Toplumsal cinsiyet eşitliği konusuyla ilgili ders kitapları incelemesinde 5. Sınıf Ortaokul Sosyal Bilgiler Ders Kitabı’nın ikinci ünitesi olan “Adım Adım Türkiye”de Cumhuriyet öncesi Türk kadınının statüsü ve eşitlikle ilgili konular yer almaktadır (Başol vd., 2014, s. 46). Osmanlı döneminde kadınların evlenme, boşanma, miras gibi konularda erkeklere tanınan haklara sahip olmadığından; kadınların bu haklara ancak Cumhuriyet’ten sonra kabul edilen Medeni Kanun ile kavuştuğundan söz edilmektedir.
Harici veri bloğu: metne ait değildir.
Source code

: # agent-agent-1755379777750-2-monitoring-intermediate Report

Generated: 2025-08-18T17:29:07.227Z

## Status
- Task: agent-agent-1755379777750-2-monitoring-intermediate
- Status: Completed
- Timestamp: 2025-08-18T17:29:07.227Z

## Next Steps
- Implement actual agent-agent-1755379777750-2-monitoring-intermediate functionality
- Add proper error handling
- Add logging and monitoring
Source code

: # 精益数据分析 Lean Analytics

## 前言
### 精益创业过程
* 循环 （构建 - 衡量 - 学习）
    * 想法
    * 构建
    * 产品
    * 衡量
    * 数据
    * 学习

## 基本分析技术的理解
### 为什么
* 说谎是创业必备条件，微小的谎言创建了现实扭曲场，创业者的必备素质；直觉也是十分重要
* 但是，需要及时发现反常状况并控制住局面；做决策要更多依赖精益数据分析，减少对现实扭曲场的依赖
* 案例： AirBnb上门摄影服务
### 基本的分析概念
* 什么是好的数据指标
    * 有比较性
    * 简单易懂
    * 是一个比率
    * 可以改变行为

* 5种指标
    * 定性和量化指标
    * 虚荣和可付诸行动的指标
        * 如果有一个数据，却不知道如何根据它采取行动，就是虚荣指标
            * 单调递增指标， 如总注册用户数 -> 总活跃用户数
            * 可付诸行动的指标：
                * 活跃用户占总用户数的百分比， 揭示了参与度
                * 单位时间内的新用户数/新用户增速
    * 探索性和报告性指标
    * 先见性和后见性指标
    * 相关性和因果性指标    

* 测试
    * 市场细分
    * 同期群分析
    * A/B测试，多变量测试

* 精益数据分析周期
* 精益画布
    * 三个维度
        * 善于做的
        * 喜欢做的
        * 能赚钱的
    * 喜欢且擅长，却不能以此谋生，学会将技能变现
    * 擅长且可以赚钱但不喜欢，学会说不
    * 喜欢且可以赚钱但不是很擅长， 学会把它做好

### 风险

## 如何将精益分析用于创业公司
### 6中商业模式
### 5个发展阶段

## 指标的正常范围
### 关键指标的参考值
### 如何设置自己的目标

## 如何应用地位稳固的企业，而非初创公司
Aynı şekilde içinde eşitliğin de bulunduğu Atatürkçülük ile ilgili bir şema bulunmaktadır (Başol vd., 2014, s. 52). Verilen bilgilerin pekiştirilmesi amacıyla ise bir eşleştirme mevcuttur (Başol vd., 2014, s. 55).

“Ürettiklerimiz” adlı dördüncü ünitede Batmanlı kadınların iş hayatına atılması ve İzmir Hüseyin Akdağ İlköğretim Okulu Sosyal Bilgiler Dersi Öğretmeni Zübeyde Koç’un girişimleriyle ortaya çıkan bir proje ile ilgili haberler yer almaktadır (Başol vd., 2014, s. 88, 96). Bu da günümüz Türkiye’sinde kadınların başarılı işlere imza attıklarına birer örnek teşkil etmektedir.

(7)

“Gerçekleşen Düşler” başlığı altındaki beşinci ünitede Polonyalı bilim insanı Marie Curie hakkında bilgiler yer almaktadır (Başol vd., 2014, s. 115). Bu da bilimin yalnızca erkekler tarafından yapılmadığının önemli bir kanıtıdır. Aynı ünitede Kadın Emeğini Değerlendirme Vakfı (KEDV) ile ilgili bir haber yer almaktadır. Habere göre söz konusu vakıf, kadınların bireysel ve toplumsal yaşamlarını iyileştirme çabalarını desteklemekle beraber, kadınların kendilerini geliştirebilecekleri ortamlar oluşturmaktadır. Ayrıca kadın hakları ile ilgili sivil toplum kuruluşlarının, kadınların sosyal ve ekonomik alanda güçlenmesi için kurulduğu ve çalışmalarını da bu doğrultuda yaptığı bilgisi verilmektedir (Başol vd., 2014, s. 132).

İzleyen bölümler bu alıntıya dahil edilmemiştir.